Michael Strobaek, global chief investment officer at Credit Suisse, said:
In the short term, we expect the EUR to bounce only marginally against the USD and the CHF, since we already saw a strong repricing after the first-round results as a Macron win was beginning to be anticipated. We eventually expect the EUR to return closer to pre-election levels against the USD due to the still divergent monetary policies in the Eurozone and the USA. Equity markets, too, are very likely to continue to attract investors, with financials expected to do particularly well.
Mark Siddle, portfolio manager for European equities at Fidelity International, said:
Simply not having Marine Le Pen as President will reduce the perceived political risks in Europe. Given that European valuations such as [price to book ratios] are still around long term troughs compared to markets like the US, with returns on equity that are rising to close the gap with the US while earnings growth and estimates are now outpacing the US, the potential for global investors to allocate more capital to Europe as the major political risk factor has been removed is clear.
Peter Hensman, global strategist at Newton Investment Management at BNY Mellon IM, said:
The challenge going forward is Macron’s lack of significant support in parliament.

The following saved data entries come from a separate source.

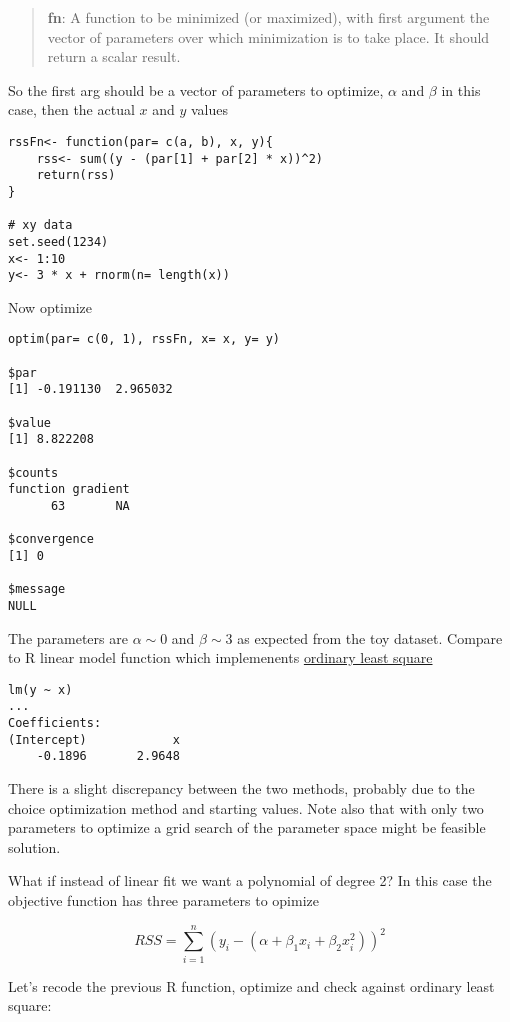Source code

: \documentclass[a4paper]{article}
\begin{document}
\begin{quotation}
\noindent \textbf{fn}: A function to be minimized (or maximized), with first
argument the vector of parameters over which minimization is
to take place.  It should return a scalar result.
\end{quotation}

So the first arg should be a vector of parameters to optimize, $\alpha$ and $\beta$ in this case, then
the actual $x$ and $y$ values

\begin{verbatim}
rssFn<- function(par= c(a, b), x, y){
    rss<- sum((y - (par[1] + par[2] * x))^2)
    return(rss)
}

# xy data
set.seed(1234)
x<- 1:10
y<- 3 * x + rnorm(n= length(x))
\end{verbatim}

Now optimize

\begin{verbatim}
optim(par= c(0, 1), rssFn, x= x, y= y)

$par
[1] -0.191130  2.965032

$value
[1] 8.822208

$counts
function gradient 
      63       NA 

$convergence
[1] 0

$message
NULL
\end{verbatim}

The parameters are $\alpha \sim 0$ and $\beta \sim 3$ as expected from the toy dataset. Compare to R linear model function which
implemenents \href{https://en.wikipedia.org/wiki/Ordinary_least_squares}{ordinary least square}

\begin{verbatim}
lm(y ~ x)
...
Coefficients:
(Intercept)            x  
    -0.1896       2.9648
\end{verbatim}

There is a slight discrepancy between the two methods, probably due to the choice optimization method and starting values.
Note also that with only two parameters to optimize a grid search of the parameter space might be feasible solution.

What if instead of linear fit we want a polynomial of degree 2? In this case the objective function has three parameters to
opimize

$$
RSS= \sum_{i= 1}^{n}(y_i - (\alpha + \beta_1 x_i + \beta_2 x_i^2))^2
$$

Let's recode the previous R function, optimize and check against ordinary least square:
\end{document}
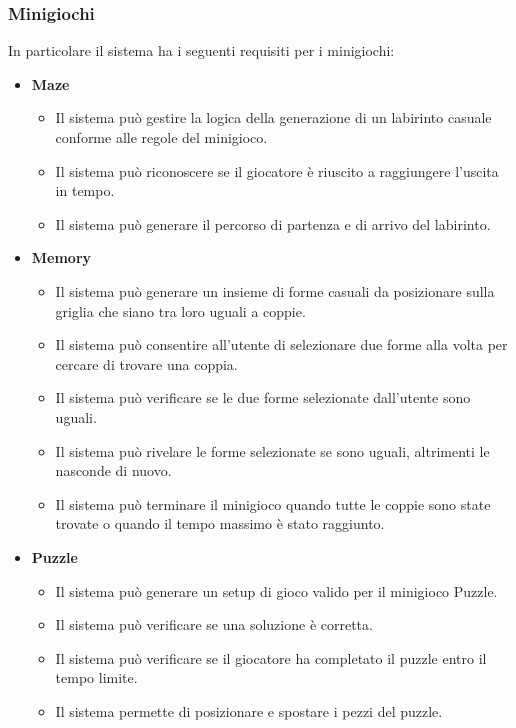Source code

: \subsubsection{Minigiochi} \label{sec:functional-requirements:minigames}
In particolare il sistema ha i seguenti requisiti per i minigiochi:
\begin{itemize}
      \item \textbf{Maze}\par
            \begin{itemize}
                  \item Il sistema può gestire la logica della generazione di un labirinto 
                  casuale conforme alle regole del minigioco.
                  \item Il sistema può riconoscere se il giocatore è riuscito a raggiungere 
                  l'uscita in tempo.
                  \item Il sistema può generare il percorso di partenza e di arrivo del 
                  labirinto. 
            \end{itemize}
      \item \textbf{Memory}\par
            \begin{itemize}
                  \item Il sistema può generare un insieme di forme casuali da posizionare sulla griglia che siano 
                        tra loro uguali a coppie.
                  \item Il sistema può consentire all'utente di selezionare due forme alla volta
                        per cercare di trovare una coppia.
                  \item Il sistema può verificare se le due forme selezionate dall'utente sono uguali.
                  \item Il sistema può rivelare le forme selezionate se sono uguali, altrimenti le nasconde di nuovo.
                  \item Il sistema può terminare il minigioco quando tutte le coppie sono state trovate o quando il tempo massimo
                        è stato raggiunto.
            \end{itemize}
      \item \textbf{Puzzle} \par
            \begin{itemize}
                  \item Il sistema può generare un setup di gioco valido per il minigioco Puzzle.
                  \item Il sistema può verificare se una soluzione è corretta.
                  \item Il sistema può verificare se il giocatore ha completato il puzzle entro il tempo limite.
                  \item Il sistema permette di posizionare e spostare i pezzi del puzzle. 
            \end{itemize}
\end{itemize}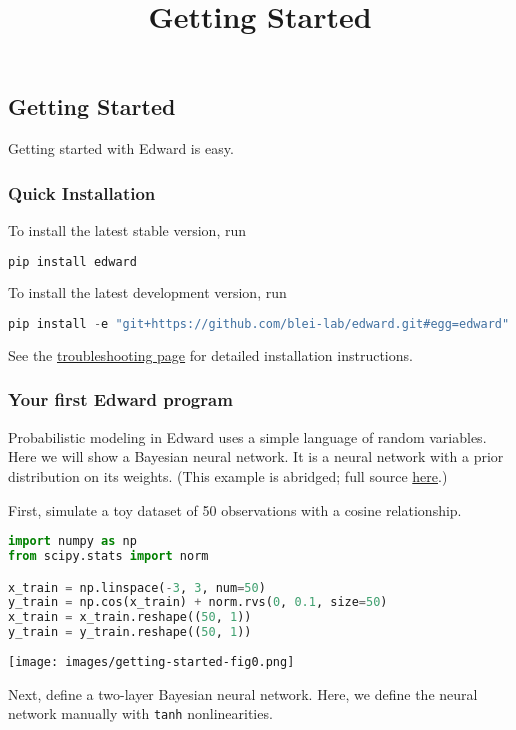 \title{Getting Started}

\subsection{Getting Started}
Getting started with Edward is easy.

\subsubsection{Quick Installation}
To install the latest stable version, run

\begin{lstlisting}[language=Java]
pip install edward
\end{lstlisting}

To install the latest development version, run

\begin{lstlisting}[language=Java]
pip install -e "git+https://github.com/blei-lab/edward.git#egg=edward"
\end{lstlisting}

See the \href{/troubleshooting}{troubleshooting page} for detailed
installation instructions.


\subsubsection{Your first Edward program}

Probabilistic modeling in Edward uses a simple language of
random variables.
Here we will show a Bayesian neural network. It is a neural network
with a prior distribution on its weights.
(This example is abridged; full source
\href{https://github.com/blei-lab/edward/blob/master/examples/getting_started_example.py}
{here}.)

First, simulate a toy dataset of 50 observations with a cosine relationship.

\begin{lstlisting}[language=Python]
import numpy as np
from scipy.stats import norm

x_train = np.linspace(-3, 3, num=50)
y_train = np.cos(x_train) + norm.rvs(0, 0.1, size=50)
x_train = x_train.reshape((50, 1))
y_train = y_train.reshape((50, 1))
\end{lstlisting}

\texttt{[image: images/getting-started-fig0.png]}

Next, define a two-layer Bayesian neural network. Here, we
define the neural network manually with \texttt{tanh} nonlinearities.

He founded his own party, En Marche!, and hence currently has no elected representatives to push through his plans. This means the parliamentary elections scheduled for 11 and 18 June will have significant implications for his future prospects. As with the election of Donald Trump in America, this counterweight to the president is likely to moderate the extreme expectations for policy change.
Kim Liu, Aline Schuiling and Nick Kounis at ABN Amro said:
For the coming period, we expect a relief in the market which could lead to somewhat higher outright yields. We expect 10y German bond yields to increase to 50bps at the end of Q2. At the same time, we judge that further spread compression of French and semi core bonds is limited, as the main consensus was already that Mr Macron would be able to follow through. Finally, we expect that spreads will not tighten that much as investors will look ahead at the tapering of the ECB’s QE programme and as the biggest political test for the eurozone is yet to come, which are the Italian elections.